WHAT IS EXPECTED
Return the lines below exactly, from the first line to the line that contains "Bayes Filter algorithm.". Leave out pictures.
*** INFORMATION SHOWN Section Begins ***
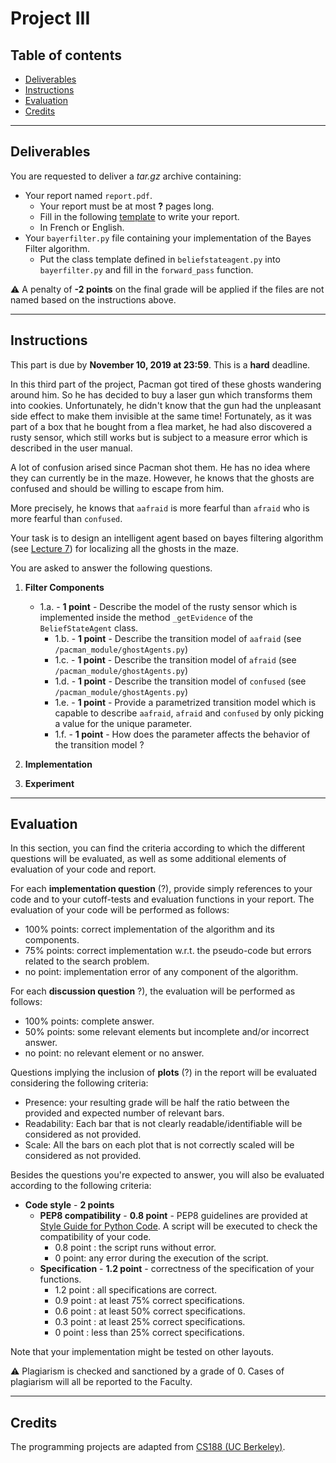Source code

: 
# Project III

## Table of contents

- [Deliverables](#deliverables)
- [Instructions](#instructions)
- [Evaluation](#evaluation)
- [Credits](#credits)

---

## Deliverables

You are requested to deliver a *tar.gz* archive containing:
 - Your report named `report.pdf`.
	 - Your report must be at most **?** pages long.
	 - Fill in the following [template](https://github.com/glouppe/info8006-introduction-to-ai/blob/master/projects/project3/template-project3.tex) to write your report.
	 - In French or English.
 - Your `bayerfilter.py` file containing your implementation of the Bayes Filter algorithm.
	 - Put the class template defined in `beliefstateagent.py` into `bayerfilter.py` and fill in the `forward_pass` function.

:warning: A penalty of **-2 points** on the final grade will be applied if the files are not named based on the instructions above.

---

## Instructions

This part is due by **November 10, 2019 at 23:59**. This is a **hard** deadline.

In this third part of the project, Pacman got tired of these ghosts wandering around him. So he has decided to buy a laser gun which transforms them into cookies. Unfortunately, he didn't know that the gun had the unpleasant side effect to make them invisible at the same time! Fortunately, as it was part of a box that he bought from a flea market, he had also discovered a rusty sensor, which still works but is subject to a measure error which is described in the user manual. 

A lot of confusion arised since Pacman shot them. He has no idea where they can currently be in the maze. However, he knows that the ghosts are confused and should be willing to escape from him.

More precisely, he knows that `aafraid` is more fearful than `afraid` who is more fearful than `confused`.

Your task is to design an intelligent agent based on bayes filtering algorithm (see [Lecture 7](https://glouppe.github.io/info8006-introduction-to-ai/?p=lecture7.md)) for localizing all the ghosts in the maze.

You are asked to answer the following questions.

 1. **Filter Components**

	 - 1.a. - **1 point** - Describe the model of the rusty sensor which is implemented inside the method `_getEvidence` of the `BeliefStateAgent` class.
         - 1.b. - **1 point** - Describe the transition model of `aafraid` (see `/pacman_module/ghostAgents.py`)
         - 1.c. - **1 point** - Describe the transition model of `afraid` (see `/pacman_module/ghostAgents.py`)
         - 1.d. - **1 point** - Describe the transition model of `confused` (see `/pacman_module/ghostAgents.py`)
         - 1.e. - **1 point** - Provide a parametrized transition model which is capable to describe `aafraid`, `afraid` and `confused` by only picking a value for the unique parameter.  
         - 1.f. - **1 point** - How does the parameter affects the behavior of the transition model ?

 2. **Implementation**



 3. **Experiment**


---

## Evaluation

In this section, you can find the criteria according to which the different questions will be evaluated, as well as some additional elements of evaluation of your code and report.

For each **implementation question** (?), provide simply references to your code and to your cutoff-tests and evaluation functions in your report. The evaluation of your code will be performed as follows:
 - 100% points: correct implementation of the algorithm and its components.
 - 75% points: correct implementation w.r.t. the pseudo-code but errors related to the search problem.
 - no point: implementation error of any component of the algorithm.

For each **discussion question** ?), the evaluation will be performed as follows:

 - 100% points: complete answer.
 - 50% points: some relevant elements but incomplete and/or incorrect answer.
 - no point: no relevant element or no answer.

Questions implying the inclusion of **plots** (?) in the report will be evaluated considering the following criteria:

 - Presence: your resulting grade will be half the ratio between the provided and expected number of relevant bars.
 - Readability: Each bar that is not clearly readable/identifiable will be considered as not provided.
 - Scale: All the bars on each plot that is not correctly scaled will be considered as not provided.

Besides the questions you're expected to answer, you will also be evaluated according to the following criteria:

 - **Code style** - **2 points**
	 - **PEP8 compatibility** - **0.8 point** - PEP8 guidelines are provided at [Style Guide for Python Code](https://www.python.org/dev/peps/pep-0008/).  A script will be executed to check the compatibility of your code.
		 - 0.8 point : the script runs without error.
		 - 0 point: any error during the execution of the script.
	 - **Specification** - **1.2 point** - correctness of the specification of your functions.
		- 1.2 point : all specifications are correct.
		- 0.9 point : at least 75% correct specifications.
		- 0.6 point : at least 50% correct specifications.
		- 0.3 point : at least 25% correct specifications.
		- 0 point : less than 25% correct specifications.

Note that your implementation might be tested on other layouts.

:warning: Plagiarism is checked and sanctioned by a grade of 0. Cases of plagiarism will all be reported to the Faculty.

---

## Credits

The programming projects are adapted from [CS188 (UC Berkeley)](http://ai.berkeley.edu/project_overview.html).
*** INFORMATION SHOWN Section Ends ***
ANSWER BOX
Source code

: 
# Project III

## Table of contents

- [Deliverables](#deliverables)
- [Instructions](#instructions)
- [Evaluation](#evaluation)
- [Credits](#credits)

---

## Deliverables

You are requested to deliver a *tar.gz* archive containing:
 - Your report named `report.pdf`.
	 - Your report must be at most **?** pages long.
	 - Fill in the following [template](https://github.com/glouppe/info8006-introduction-to-ai/blob/master/projects/project3/template-project3.tex) to write your report.
	 - In French or English.
 - Your `bayerfilter.py` file containing your implementation of the Bayes Filter algorithm.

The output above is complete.